Sulla saracinesca hanno affisso un foglietto bianco con la scritta “Chiuso per inventario”, dentro è tutto un ingombro di scatole, di pacchi, di plichi, gli scaffali vuoti sono già stati lucidati: non c’è più un tomo a vista. Chiude la storica libreria Arion di piazza Montecitorio. Nemmeno i parlamentari comprano più libri. Era un guscio elegante, con una sezione ragionata di saggistica politica e storica, e ora non c’è più. Due anni fa si era arresa la libreria Herder all’angolo, nella vicina via del Babuino Feltrinelli ha serrato quello che fu il suo primo emporio, addio anche alla Croce di corso Vittorio Emanuele, ai Remainders di piazza San Silvestro, sfrattata Amore e Psiche di piazza della Minerva: il tutto nello stesso quadrilatero. Una moria silenziosa, di cultura, di giacimenti.

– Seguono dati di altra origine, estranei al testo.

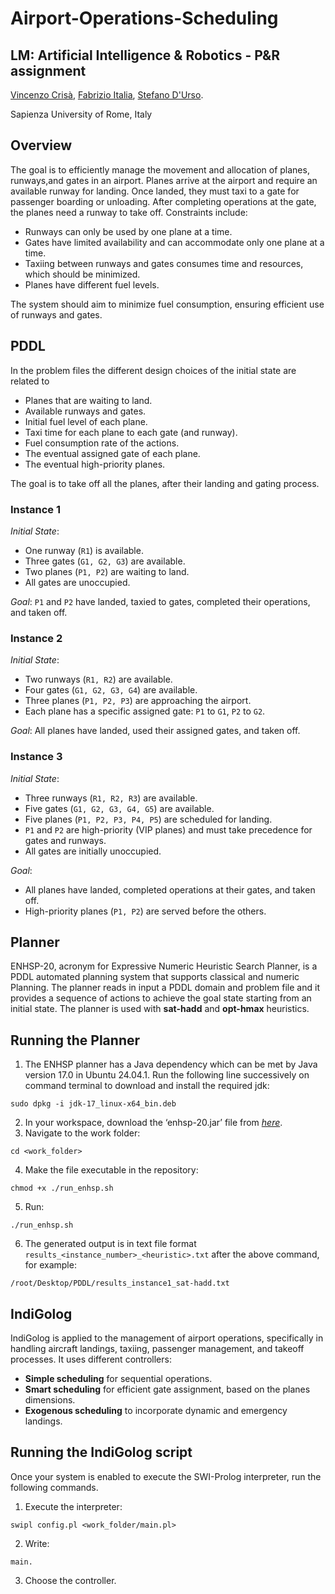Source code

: # Airport-Operations-Scheduling

## LM: Artificial Intelligence & Robotics - P&R assignment 
[Vincenzo Crisà](https://github.com/crisa11), [Fabrizio Italia](https://github.com/fabrizio-18), [Stefano D'Urso](https://github.com/stefa350).

Sapienza University of Rome, Italy

## Overview

The goal is to efficiently manage the movement and allocation of planes, runways,and gates in an airport. Planes arrive at the airport and require an available runway for landing. Once landed, they must taxi to a gate for passenger boarding or unloading. After completing operations at the gate, the planes need a runway to take off. Constraints include:
* Runways can only be used by one plane at a time.
* Gates have limited availability and can accommodate only one plane at a time.
* Taxiing between runways and gates consumes time and resources, which should be minimized.
* Planes have different fuel levels.

The system should aim to minimize fuel consumption, ensuring efficient use of runways
and gates.

## PDDL

In the problem files the different design choices of the initial state are related to 
* Planes that are waiting to land.
* Available runways and gates.
* Initial fuel level of each plane.
* Taxi time for each plane to each gate (and runway).
* Fuel consumption rate of the actions.
* The eventual assigned gate of each plane.
* The eventual high-priority planes.

The goal is to take off all the planes, after their landing and gating process.

### Instance 1
*Initial State*:
* One runway (```R1```) is available.
* Three gates (```G1, G2, G3```) are available.
* Two planes (```P1, P2```) are waiting to land.
* All gates are unoccupied.

*Goal*: ```P1``` and ```P2``` have landed, taxied to gates, completed their operations, and taken
off.

### Instance 2
*Initial State*:
* Two runways (```R1, R2```) are available.
* Four gates (```G1, G2, G3, G4```) are available.
* Three planes (```P1, P2, P3```) are approaching the airport.
* Each plane has a specific assigned gate: ```P1``` to ```G1```, ```P2``` to ```G2```.

*Goal*: All planes have landed, used their assigned gates, and taken off.

### Instance 3
*Initial State*:
* Three runways (```R1, R2, R3```) are available.
* Five gates (```G1, G2, G3, G4, G5```) are available.
* Five planes (```P1, P2, P3, P4, P5```) are scheduled for landing.
* ```P1``` and ```P2``` are high-priority (VIP planes) and must take precedence for gates and runways.
* All gates are initially unoccupied.

*Goal*:
* All planes have landed, completed operations at their gates, and taken off.
* High-priority planes (```P1, P2```) are served before the others.

## Planner
ENHSP-20, acronym for Expressive Numeric Heuristic Search Planner, is a PDDL automated planning system that supports classical and numeric Planning. The planner reads in input a PDDL domain and problem file and it provides a sequence of actions to achieve the goal state starting from an initial state.
The planner is used with **sat-hadd** and **opt-hmax** heuristics.

## Running the Planner

1. The ENHSP planner has a Java dependency which can be met by Java version 17.0 in Ubuntu 24.04.1. Run the following line successively on command terminal to download and install the required jdk:
```
sudo dpkg -i jdk-17_linux-x64_bin.deb
```
2. In your workspace, download the ‘enhsp-20.jar’ file from _[here](https://sites.google.com/view/enhsp/)_.
3. Navigate to the work folder:
```
cd <work_folder>
```
4. Make the file executable in the repository:
```
chmod +x ./run_enhsp.sh
```
5. Run:
```
./run_enhsp.sh
```
6. The generated output is in text file format ```results_<instance_number>_<heuristic>.txt``` after the above command, for example:
```
/root/Desktop/PDDL/results_instance1_sat-hadd.txt
```

## IndiGolog
IndiGolog is applied to the management of airport operations, specifically in handling aircraft landings, taxiing, passenger management, and takeoff processes.
It uses different controllers:
* **Simple scheduling** for sequential operations.
* **Smart scheduling** for efficient gate assignment, based on the planes dimensions.
* **Exogenous scheduling** to incorporate dynamic and emergency landings.

## Running the IndiGolog script
Once your system is enabled to execute the SWI-Prolog interpreter, run the following commands.
1. Execute the interpreter:
```
swipl config.pl <work_folder/main.pl>
```
2. Write:
```
main.
```
3. Choose the controller.

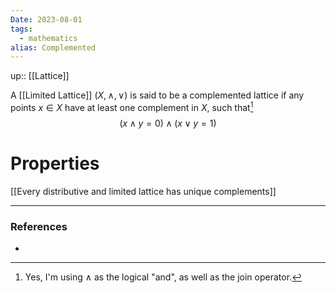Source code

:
 ```yaml
---
Date: 2023-08-01
tags:
  - mathematics
alias: Complemented
---
```

up:: [[Lattice]]

A [[Limited Lattice]] $(X, \land, \lor)$ is said to be a complemented lattice if any points $x \in X$ have at least one complement in $X$, such that[^1]
$$
(x \land y = 0) \land (x \lor y = 1)
$$
# Properties
[[Every distributive and limited lattice has unique complements]]


---
### References
- 

[^1]: Yes, I'm using $\land$ as the logical "and", as well as the join operator.
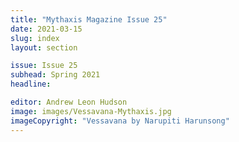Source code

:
 ```yaml
---
title: "Mythaxis Magazine Issue 25"
date: 2021-03-15
slug: index
layout: section

issue: Issue 25
subhead: Spring 2021
headline: 

editor: Andrew Leon Hudson
image: images/Vessavana-Mythaxis.jpg
imageCopyright: "Vessavana by Narupiti Harunsong"
---
```


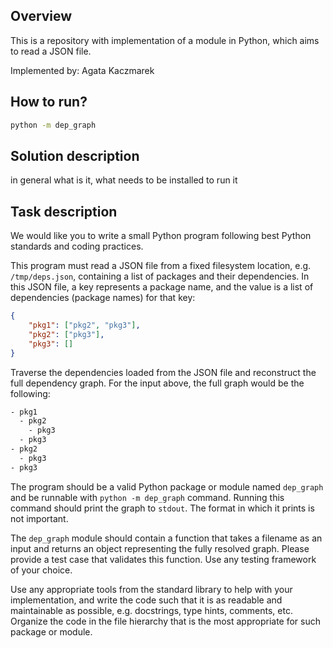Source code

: ## Overview

This is a repository with implementation of a module in Python, which aims to read a JSON file.

Implemented by: Agata Kaczmarek

## How to run?

```sh
python -m dep_graph
```

## Solution description
in general what is it,
what needs to be installed to run it

## Task description

We would like you to write a small Python program following best Python standards and coding practices.

This program must read a JSON file from a fixed filesystem location, e.g. `/tmp/deps.json`, containing a list of packages and their dependencies. In this JSON file, a key represents a package name, and the value is a list of dependencies (package names) for that key:

```json
{
    "pkg1": ["pkg2", "pkg3"],
    "pkg2": ["pkg3"],
    "pkg3": []
}
```

Traverse the dependencies loaded from the JSON file and reconstruct the full dependency graph. For the input above, the full graph would be the following:

```sh
- pkg1
  - pkg2
    - pkg3
  - pkg3
- pkg2
  - pkg3
- pkg3
```

The program should be a valid Python package or module named `dep_graph` and be runnable with `python -m dep_graph` command. Running this command should print the graph to `stdout`. The format in which it prints is not important.

The `dep_graph` module should contain a function that takes a filename as an input and returns an object representing the fully resolved graph. Please provide a test case that validates this function. Use any testing framework of your choice.

Use any appropriate tools from the standard library to help with your implementation, and write the code such that it is as readable and maintainable as possible, e.g. docstrings, type hints, comments, etc. Organize the code in the file hierarchy that is the most appropriate for such package or module.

L’italiano, diceva un personaggio di Una storia semplice di Sciascia, è il ragionare. Ora che futuro può avere una democrazia, un Paese, dove la percentuale di chi legge almeno un libro all’anno – uno solo – negli ultimi triennio è precipitata secondo i dati Nielsen dal 49 per cento al 43, e quella di chi ne ha comprato uno – almeno uno – è calata dal 44 al 37 per cento? Insomma, sei italiani su dieci non leggono niente. E il Parlamento è lo specchio del Paese, c’è poco da fare.  I clienti forti dell’Arion erano rimasti Cicchitto (su tutti), Castagnetti, Bondi, Bressa; un tempo, quando era deputato, s’incontrava sempre Violante: tutta gente che ha più di sessant’anni. Gli altri, i giovani, chini perlopiù sugli smartphone; e poi non stupiamoci che un grillino confonda gulag con gulash.

Beninteso: la crisi delle librerie, specie quelle indipendenti, quelle dei centri storici, dove i costi di affitto non reggono il basso margine di profitto che la vendita del prodotto dà, ha ragioni più profonde, in un Paese che in fondo ha sempre letto pochissimo. E c’entra la recessione, in primis, non c’è dubbio, ma c’entrano anche i mutamenti tecnologici intervenuti in questi anni, e che inducono gli editori a pubblicare libri sempre più smilzi, più furbi, taluni con un editing di serie B, perché il lettore oltre cento pagine ormai non va.

La libreria Arion chiude, e così si chiude una stagione, che non tornerà: in compenso il gruppo ha deciso di ingrandire il suo punto vendita nel centro commerciale di Porta di Roma.